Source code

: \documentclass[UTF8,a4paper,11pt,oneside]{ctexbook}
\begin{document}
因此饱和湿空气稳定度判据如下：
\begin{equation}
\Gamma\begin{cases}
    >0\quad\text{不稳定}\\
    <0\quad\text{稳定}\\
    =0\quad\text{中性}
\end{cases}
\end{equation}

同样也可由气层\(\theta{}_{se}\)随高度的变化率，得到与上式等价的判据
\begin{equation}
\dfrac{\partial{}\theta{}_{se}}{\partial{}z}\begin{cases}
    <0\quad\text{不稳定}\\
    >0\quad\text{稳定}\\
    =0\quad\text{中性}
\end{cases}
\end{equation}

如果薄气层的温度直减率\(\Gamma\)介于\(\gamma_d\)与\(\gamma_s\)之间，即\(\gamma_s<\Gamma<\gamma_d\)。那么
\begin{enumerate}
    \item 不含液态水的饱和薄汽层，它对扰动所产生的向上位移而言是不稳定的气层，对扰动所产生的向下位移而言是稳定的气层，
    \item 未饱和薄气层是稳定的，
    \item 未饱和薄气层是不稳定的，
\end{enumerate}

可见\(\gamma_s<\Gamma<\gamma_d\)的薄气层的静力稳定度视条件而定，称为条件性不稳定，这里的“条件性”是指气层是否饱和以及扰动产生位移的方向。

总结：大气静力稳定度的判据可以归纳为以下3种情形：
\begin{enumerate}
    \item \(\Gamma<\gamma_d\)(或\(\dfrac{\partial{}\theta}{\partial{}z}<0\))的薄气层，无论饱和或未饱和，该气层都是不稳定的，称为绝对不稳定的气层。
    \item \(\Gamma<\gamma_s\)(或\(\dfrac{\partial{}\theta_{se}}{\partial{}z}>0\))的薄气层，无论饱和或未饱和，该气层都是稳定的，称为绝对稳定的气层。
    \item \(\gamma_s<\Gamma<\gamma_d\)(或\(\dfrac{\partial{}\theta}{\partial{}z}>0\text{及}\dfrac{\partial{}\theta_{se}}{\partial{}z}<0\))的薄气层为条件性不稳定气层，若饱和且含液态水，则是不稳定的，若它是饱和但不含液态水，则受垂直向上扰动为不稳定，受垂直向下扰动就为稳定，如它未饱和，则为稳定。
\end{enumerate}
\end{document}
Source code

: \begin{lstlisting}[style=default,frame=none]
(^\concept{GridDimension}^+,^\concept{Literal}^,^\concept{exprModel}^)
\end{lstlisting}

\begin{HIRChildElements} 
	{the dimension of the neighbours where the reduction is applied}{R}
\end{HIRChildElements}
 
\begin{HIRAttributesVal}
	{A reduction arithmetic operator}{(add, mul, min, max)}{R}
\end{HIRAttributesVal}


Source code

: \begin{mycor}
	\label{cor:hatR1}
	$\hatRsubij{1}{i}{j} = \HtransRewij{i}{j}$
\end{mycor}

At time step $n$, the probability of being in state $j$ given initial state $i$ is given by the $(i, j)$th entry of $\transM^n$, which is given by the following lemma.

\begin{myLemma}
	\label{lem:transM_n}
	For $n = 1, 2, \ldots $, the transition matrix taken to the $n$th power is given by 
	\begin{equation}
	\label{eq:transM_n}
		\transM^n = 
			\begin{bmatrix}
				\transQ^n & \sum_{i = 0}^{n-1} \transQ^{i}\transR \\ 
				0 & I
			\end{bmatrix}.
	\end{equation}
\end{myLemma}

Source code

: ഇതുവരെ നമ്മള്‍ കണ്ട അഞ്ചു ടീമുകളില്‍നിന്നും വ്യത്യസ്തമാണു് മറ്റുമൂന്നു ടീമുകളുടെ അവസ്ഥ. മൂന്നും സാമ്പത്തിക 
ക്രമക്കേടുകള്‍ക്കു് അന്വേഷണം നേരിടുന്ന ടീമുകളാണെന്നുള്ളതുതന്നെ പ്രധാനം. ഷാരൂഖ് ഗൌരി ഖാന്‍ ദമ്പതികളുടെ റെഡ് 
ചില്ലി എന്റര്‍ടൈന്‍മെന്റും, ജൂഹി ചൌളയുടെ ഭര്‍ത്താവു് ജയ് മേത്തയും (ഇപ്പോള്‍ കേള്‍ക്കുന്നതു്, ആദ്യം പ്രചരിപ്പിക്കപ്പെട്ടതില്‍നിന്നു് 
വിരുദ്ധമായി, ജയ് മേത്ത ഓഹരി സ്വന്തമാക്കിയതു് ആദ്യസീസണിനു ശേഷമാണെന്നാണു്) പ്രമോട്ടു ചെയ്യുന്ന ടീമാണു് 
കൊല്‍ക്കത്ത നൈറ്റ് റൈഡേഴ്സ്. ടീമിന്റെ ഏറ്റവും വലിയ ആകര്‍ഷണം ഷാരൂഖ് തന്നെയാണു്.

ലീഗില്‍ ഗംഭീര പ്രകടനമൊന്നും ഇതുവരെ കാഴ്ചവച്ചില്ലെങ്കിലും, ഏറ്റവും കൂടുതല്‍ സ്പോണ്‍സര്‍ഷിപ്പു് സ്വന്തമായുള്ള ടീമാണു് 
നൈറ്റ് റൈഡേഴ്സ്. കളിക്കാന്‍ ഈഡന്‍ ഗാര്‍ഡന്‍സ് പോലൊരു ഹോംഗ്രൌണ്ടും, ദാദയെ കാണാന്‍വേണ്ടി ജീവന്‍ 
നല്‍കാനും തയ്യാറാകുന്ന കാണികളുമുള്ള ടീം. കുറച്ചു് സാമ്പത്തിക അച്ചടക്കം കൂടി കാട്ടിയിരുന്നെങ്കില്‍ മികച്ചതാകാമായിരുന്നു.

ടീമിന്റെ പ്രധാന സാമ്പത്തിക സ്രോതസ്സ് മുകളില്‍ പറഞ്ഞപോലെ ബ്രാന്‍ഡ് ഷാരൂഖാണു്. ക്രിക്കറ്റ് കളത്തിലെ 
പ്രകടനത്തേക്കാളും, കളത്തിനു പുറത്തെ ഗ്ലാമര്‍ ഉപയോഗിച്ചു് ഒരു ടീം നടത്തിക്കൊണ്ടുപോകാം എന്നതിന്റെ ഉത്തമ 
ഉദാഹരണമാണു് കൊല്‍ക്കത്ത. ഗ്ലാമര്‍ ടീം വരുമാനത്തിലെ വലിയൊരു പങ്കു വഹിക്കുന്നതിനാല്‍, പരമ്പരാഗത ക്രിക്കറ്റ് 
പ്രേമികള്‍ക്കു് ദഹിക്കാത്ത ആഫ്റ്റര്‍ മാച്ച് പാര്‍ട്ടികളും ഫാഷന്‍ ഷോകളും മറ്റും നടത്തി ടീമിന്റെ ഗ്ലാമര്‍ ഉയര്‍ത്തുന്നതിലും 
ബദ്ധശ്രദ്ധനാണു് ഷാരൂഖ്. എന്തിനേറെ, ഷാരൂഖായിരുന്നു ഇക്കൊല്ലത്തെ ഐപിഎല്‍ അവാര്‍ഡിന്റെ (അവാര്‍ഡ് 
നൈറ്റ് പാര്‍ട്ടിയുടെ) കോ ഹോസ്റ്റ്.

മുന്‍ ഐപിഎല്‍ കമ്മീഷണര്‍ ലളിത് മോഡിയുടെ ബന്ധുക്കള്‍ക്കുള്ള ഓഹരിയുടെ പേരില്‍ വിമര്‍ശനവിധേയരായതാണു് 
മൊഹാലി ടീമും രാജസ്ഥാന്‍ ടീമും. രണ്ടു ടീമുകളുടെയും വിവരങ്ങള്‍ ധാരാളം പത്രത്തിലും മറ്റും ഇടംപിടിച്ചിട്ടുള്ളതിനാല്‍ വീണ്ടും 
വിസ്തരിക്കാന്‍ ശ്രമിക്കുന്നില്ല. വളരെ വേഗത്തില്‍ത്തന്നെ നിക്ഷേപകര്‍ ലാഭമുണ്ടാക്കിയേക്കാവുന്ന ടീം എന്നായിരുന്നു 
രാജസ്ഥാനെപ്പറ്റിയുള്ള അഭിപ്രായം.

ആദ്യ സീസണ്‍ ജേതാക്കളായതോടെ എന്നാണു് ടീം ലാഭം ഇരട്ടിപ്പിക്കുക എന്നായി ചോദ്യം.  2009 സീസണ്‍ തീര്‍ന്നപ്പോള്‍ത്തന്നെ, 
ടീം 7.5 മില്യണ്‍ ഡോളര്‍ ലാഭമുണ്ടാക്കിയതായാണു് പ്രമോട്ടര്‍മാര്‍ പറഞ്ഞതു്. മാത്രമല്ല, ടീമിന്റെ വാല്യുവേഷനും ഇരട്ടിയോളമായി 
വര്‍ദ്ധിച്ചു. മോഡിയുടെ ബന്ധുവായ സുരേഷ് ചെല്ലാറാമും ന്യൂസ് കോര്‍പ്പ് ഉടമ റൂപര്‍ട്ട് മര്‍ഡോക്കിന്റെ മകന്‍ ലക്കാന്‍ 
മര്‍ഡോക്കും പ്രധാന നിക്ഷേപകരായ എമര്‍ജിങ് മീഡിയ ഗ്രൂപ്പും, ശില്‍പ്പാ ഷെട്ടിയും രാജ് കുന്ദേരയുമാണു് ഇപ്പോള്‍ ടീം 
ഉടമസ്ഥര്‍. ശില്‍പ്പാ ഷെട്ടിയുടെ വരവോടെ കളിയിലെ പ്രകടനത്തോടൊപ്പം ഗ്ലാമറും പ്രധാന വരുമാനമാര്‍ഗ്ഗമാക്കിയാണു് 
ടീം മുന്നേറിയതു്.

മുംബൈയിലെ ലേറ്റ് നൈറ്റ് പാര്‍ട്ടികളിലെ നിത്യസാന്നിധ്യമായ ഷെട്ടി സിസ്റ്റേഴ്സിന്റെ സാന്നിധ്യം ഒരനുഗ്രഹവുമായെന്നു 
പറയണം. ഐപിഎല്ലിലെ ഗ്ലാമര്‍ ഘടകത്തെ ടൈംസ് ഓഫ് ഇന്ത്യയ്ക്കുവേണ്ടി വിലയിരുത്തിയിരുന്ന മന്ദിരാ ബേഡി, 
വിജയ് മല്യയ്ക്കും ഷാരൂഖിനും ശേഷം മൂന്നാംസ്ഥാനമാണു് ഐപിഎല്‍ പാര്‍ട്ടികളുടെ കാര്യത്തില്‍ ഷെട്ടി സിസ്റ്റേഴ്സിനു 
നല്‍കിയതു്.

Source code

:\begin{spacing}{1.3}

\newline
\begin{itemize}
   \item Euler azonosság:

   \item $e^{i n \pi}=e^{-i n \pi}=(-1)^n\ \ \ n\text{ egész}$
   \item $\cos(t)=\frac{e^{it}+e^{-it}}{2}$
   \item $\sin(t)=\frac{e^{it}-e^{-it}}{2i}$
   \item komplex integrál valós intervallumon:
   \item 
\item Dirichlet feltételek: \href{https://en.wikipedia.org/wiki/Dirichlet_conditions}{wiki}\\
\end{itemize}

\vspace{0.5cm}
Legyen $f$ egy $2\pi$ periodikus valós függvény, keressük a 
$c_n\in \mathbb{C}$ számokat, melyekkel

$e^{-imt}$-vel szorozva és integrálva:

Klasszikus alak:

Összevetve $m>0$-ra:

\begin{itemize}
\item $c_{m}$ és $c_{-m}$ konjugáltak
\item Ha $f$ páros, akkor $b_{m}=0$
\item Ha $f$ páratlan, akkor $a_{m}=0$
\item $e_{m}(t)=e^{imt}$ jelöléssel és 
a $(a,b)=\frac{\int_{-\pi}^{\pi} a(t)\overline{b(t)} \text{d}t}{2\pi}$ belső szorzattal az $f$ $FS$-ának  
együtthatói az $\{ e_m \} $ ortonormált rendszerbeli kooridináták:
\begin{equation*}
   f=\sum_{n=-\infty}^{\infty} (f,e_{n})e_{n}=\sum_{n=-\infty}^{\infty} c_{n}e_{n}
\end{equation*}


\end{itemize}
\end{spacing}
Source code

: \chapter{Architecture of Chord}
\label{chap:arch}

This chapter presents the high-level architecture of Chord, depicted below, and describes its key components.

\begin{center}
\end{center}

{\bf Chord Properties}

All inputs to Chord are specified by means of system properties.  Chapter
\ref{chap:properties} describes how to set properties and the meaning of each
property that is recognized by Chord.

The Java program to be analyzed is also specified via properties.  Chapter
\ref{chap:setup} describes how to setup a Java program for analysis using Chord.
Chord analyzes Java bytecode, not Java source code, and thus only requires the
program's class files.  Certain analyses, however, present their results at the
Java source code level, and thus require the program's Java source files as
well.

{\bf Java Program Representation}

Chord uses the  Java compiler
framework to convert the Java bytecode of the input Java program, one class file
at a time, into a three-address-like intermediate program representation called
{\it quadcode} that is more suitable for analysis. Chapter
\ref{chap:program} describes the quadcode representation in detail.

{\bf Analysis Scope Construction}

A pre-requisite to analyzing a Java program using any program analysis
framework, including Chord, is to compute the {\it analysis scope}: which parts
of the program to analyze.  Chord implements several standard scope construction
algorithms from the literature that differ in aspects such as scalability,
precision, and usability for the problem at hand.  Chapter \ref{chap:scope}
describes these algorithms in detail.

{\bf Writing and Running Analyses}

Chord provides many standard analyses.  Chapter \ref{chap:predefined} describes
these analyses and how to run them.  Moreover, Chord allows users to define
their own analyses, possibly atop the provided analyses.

**TASK STATEMENT**
Report all lines in the records that include the string "HIRAttributesVal".

**YOUR SOLUTION**
\begin{HIRAttributesVal}
\end{HIRAttributesVal}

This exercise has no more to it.